Activity:
Begin at the line containing "port and leading" and end at the final line of the entries. Please reproduce those lines exactly.

(Stored data)
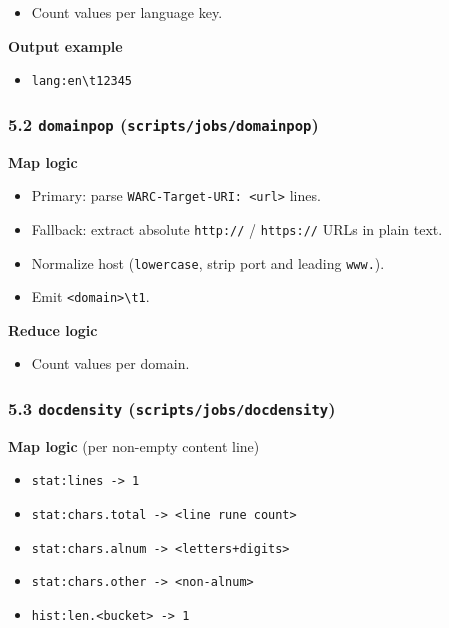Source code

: \documentclass[
]{article}
\providecommand{\tightlist}{%
  \setlength{\itemsep}{0pt}\setlength{\parskip}{0pt}}
\begin{document}
\begin{itemize}
\tightlist
\item
  Count values per language key.
\end{itemize}

\textbf{Output example}

\begin{itemize}
\tightlist
\item
  \texttt{lang:en\textbackslash{}t12345}
\end{itemize}

\subsubsection{\texorpdfstring{5.2 \texttt{domainpop}
(\texttt{scripts/jobs/domainpop})}{5.2 domainpop (scripts/jobs/domainpop)}}\label{domainpop-scriptsjobsdomainpop}

\textbf{Map logic}

\begin{itemize}
\tightlist
\item
  Primary: parse \texttt{WARC-Target-URI:\ \textless{}url\textgreater{}}
  lines.
\item
  Fallback: extract absolute \texttt{http://} / \texttt{https://} URLs
  in plain text.
\item
  Normalize host (\texttt{lowercase}, strip port and leading
  \texttt{www.}).
\item
  Emit \texttt{\textless{}domain\textgreater{}\textbackslash{}t1}.
\end{itemize}

\textbf{Reduce logic}

\begin{itemize}
\tightlist
\item
  Count values per domain.
\end{itemize}

\subsubsection{\texorpdfstring{5.3 \texttt{docdensity}
(\texttt{scripts/jobs/docdensity})}{5.3 docdensity (scripts/jobs/docdensity)}}\label{docdensity-scriptsjobsdocdensity}

\textbf{Map logic} (per non-empty content line)

\begin{itemize}
\tightlist
\item
  \texttt{stat:lines\ -\textgreater{}\ 1}
\item
  \texttt{stat:chars.total\ -\textgreater{}\ \textless{}line\ rune\ count\textgreater{}}
\item
  \texttt{stat:chars.alnum\ -\textgreater{}\ \textless{}letters+digits\textgreater{}}
\item
  \texttt{stat:chars.other\ -\textgreater{}\ \textless{}non-alnum\textgreater{}}
\item
  \texttt{hist:len.\textless{}bucket\textgreater{}\ -\textgreater{}\ 1}
\end{itemize}
\end{document}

Answer section:
  Normalize host (\texttt{lowercase}, strip port and leading
  \texttt{www.}).
\item
  Emit \texttt{\textless{}domain\textgreater{}\textbackslash{}t1}.
\end{itemize}

\textbf{Reduce logic}

\begin{itemize}
\tightlist
\item
  Count values per domain.
\end{itemize}

\subsubsection{\texorpdfstring{5.3 \texttt{docdensity}
(\texttt{scripts/jobs/docdensity})}{5.3 docdensity (scripts/jobs/docdensity)}}\label{docdensity-scriptsjobsdocdensity}

\textbf{Map logic} (per non-empty content line)

\begin{itemize}
\tightlist
\item
  \texttt{stat:lines\ -\textgreater{}\ 1}
\item
  \texttt{stat:chars.total\ -\textgreater{}\ \textless{}line\ rune\ count\textgreater{}}
\item
  \texttt{stat:chars.alnum\ -\textgreater{}\ \textless{}letters+digits\textgreater{}}
\item
  \texttt{stat:chars.other\ -\textgreater{}\ \textless{}non-alnum\textgreater{}}
\item
  \texttt{hist:len.\textless{}bucket\textgreater{}\ -\textgreater{}\ 1}
\end{itemize}
\end{document}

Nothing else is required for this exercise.